Member of Chhattisgarh Legislative Assembly
- In office 8 December 2013 – 3 December 2023
- Preceded by: Ramvichar Netam
- Succeeded by: Ramvichar Netam
- Constituency: Ramanujganj

Personal details
- Born: 7 October 1960 (age 65) Bhanwarmal, Chhattisgarh, India
- Party: Indian National Congress (-2023)
- Spouse: Sheila Singh
- Education: 8th Pass
- Occupation: Politician
- Website: www.akgmedia.in

= Brihaspat Singh =

Indian politician

Brihaspat Singh (born 7 October 1960) was an MLA in Chhattisgarh from The Indian National Congress.

==Political career==
He has been the president of District Congress Committee and a member of the District Panchayat. He is a major tribal leader in Surguja region.

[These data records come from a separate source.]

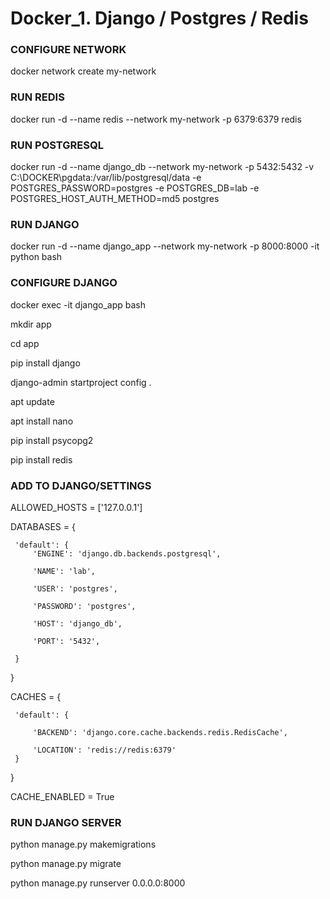# Docker_1. Django / Postgres / Redis

### CONFIGURE NETWORK ###

 docker network create my-network

### RUN REDIS ### 

 docker run -d --name redis --network my-network -p 6379:6379 redis

### RUN POSTGRESQL ###

 docker run -d --name django_db --network my-network -p 5432:5432 -v C:\DOCKER\pgdata:/var/lib/postgresql/data -e POSTGRES_PASSWORD=postgres -e POSTGRES_DB=lab -e POSTGRES_HOST_AUTH_METHOD=md5 postgres

### RUN DJANGO ###

 docker run -d --name django_app --network my-network -p 8000:8000 -it python bash

### CONFIGURE DJANGO ###

 docker exec -it django_app bash

 mkdir app
 
 cd app

 pip install django

 django-admin startproject config .
 
 apt update
 
 apt install nano
 
 pip install psycopg2
 
 pip install redis

### ADD TO DJANGO/SETTINGS ###

 ALLOWED_HOSTS = ['127.0.0.1']
 
  DATABASES = {
  
     'default': {
         'ENGINE': 'django.db.backends.postgresql',
         
         'NAME': 'lab',
         
         'USER': 'postgres',
         
         'PASSWORD': 'postgres',
         
         'HOST': 'django_db',
         
         'PORT': '5432',
         
     }
 }
 
 CACHES = {
 
     'default': {
     
         'BACKEND': 'django.core.cache.backends.redis.RedisCache',
         
         'LOCATION': 'redis://redis:6379'
     }
 }
 
 CACHE_ENABLED = True

### RUN DJANGO SERVER ###
 
  python manage.py makemigrations
 
  python manage.py migrate
 
  python manage.py runserver 0.0.0.0:8000

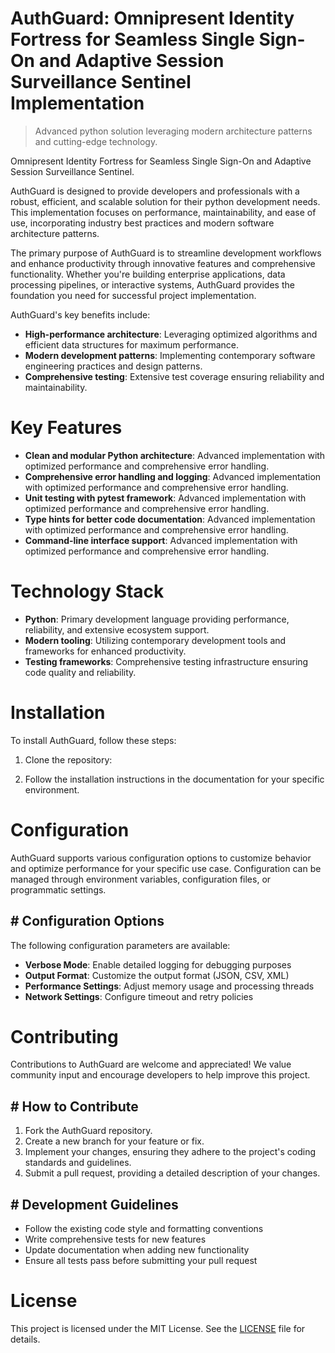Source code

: <!-- fallback_AuthGuard_20250804194620_78583 -->

# AuthGuard: Omnipresent Identity Fortress for Seamless Single Sign-On and Adaptive Session Surveillance Sentinel Implementation
> Advanced python solution leveraging modern architecture patterns and cutting-edge technology.

Omnipresent Identity Fortress for Seamless Single Sign-On and Adaptive Session Surveillance Sentinel.

AuthGuard is designed to provide developers and professionals with a robust, efficient, and scalable solution for their python development needs. This implementation focuses on performance, maintainability, and ease of use, incorporating industry best practices and modern software architecture patterns.

The primary purpose of AuthGuard is to streamline development workflows and enhance productivity through innovative features and comprehensive functionality. Whether you're building enterprise applications, data processing pipelines, or interactive systems, AuthGuard provides the foundation you need for successful project implementation.

AuthGuard's key benefits include:

* **High-performance architecture**: Leveraging optimized algorithms and efficient data structures for maximum performance.
* **Modern development patterns**: Implementing contemporary software engineering practices and design patterns.
* **Comprehensive testing**: Extensive test coverage ensuring reliability and maintainability.

# Key Features

* **Clean and modular Python architecture**: Advanced implementation with optimized performance and comprehensive error handling.
* **Comprehensive error handling and logging**: Advanced implementation with optimized performance and comprehensive error handling.
* **Unit testing with pytest framework**: Advanced implementation with optimized performance and comprehensive error handling.
* **Type hints for better code documentation**: Advanced implementation with optimized performance and comprehensive error handling.
* **Command-line interface support**: Advanced implementation with optimized performance and comprehensive error handling.

# Technology Stack

* **Python**: Primary development language providing performance, reliability, and extensive ecosystem support.
* **Modern tooling**: Utilizing contemporary development tools and frameworks for enhanced productivity.
* **Testing frameworks**: Comprehensive testing infrastructure ensuring code quality and reliability.

# Installation

To install AuthGuard, follow these steps:

1. Clone the repository:


2. Follow the installation instructions in the documentation for your specific environment.

# Configuration

AuthGuard supports various configuration options to customize behavior and optimize performance for your specific use case. Configuration can be managed through environment variables, configuration files, or programmatic settings.

## # Configuration Options

The following configuration parameters are available:

* **Verbose Mode**: Enable detailed logging for debugging purposes
* **Output Format**: Customize the output format (JSON, CSV, XML)
* **Performance Settings**: Adjust memory usage and processing threads
* **Network Settings**: Configure timeout and retry policies

# Contributing

Contributions to AuthGuard are welcome and appreciated! We value community input and encourage developers to help improve this project.

## # How to Contribute

1. Fork the AuthGuard repository.
2. Create a new branch for your feature or fix.
3. Implement your changes, ensuring they adhere to the project's coding standards and guidelines.
4. Submit a pull request, providing a detailed description of your changes.

## # Development Guidelines

* Follow the existing code style and formatting conventions
* Write comprehensive tests for new features
* Update documentation when adding new functionality
* Ensure all tests pass before submitting your pull request

# License

This project is licensed under the MIT License. See the [LICENSE](https://github.com/Coralnws/AuthGuard/blob/main/LICENSE) file for details.
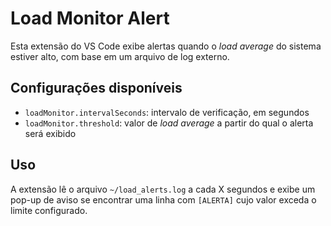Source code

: # Load Monitor Alert

Esta extensão do VS Code exibe alertas quando o *load average* do sistema estiver alto, com base em um arquivo de log externo.

## Configurações disponíveis

- `loadMonitor.intervalSeconds`: intervalo de verificação, em segundos
- `loadMonitor.threshold`: valor de *load average* a partir do qual o alerta será exibido

## Uso

A extensão lê o arquivo `~/load_alerts.log` a cada X segundos e exibe um pop-up de aviso se encontrar uma linha com `[ALERTA]` cujo valor exceda o limite configurado.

In the year 2013, he became an MLA in the Chhattisgarh Legislative Assembly for the first time from Ramanujganj (Vidhan Sabha constituency). In 2021, he alleged an attempt on his life by aides of then-health minister T.S. Singh Deo on him. After Congress' loss in the 2023 assembly elections, he criticized the AICC committee for being too centralized. He was then suspended from Congress for a period of six years for 'anti-party activities'.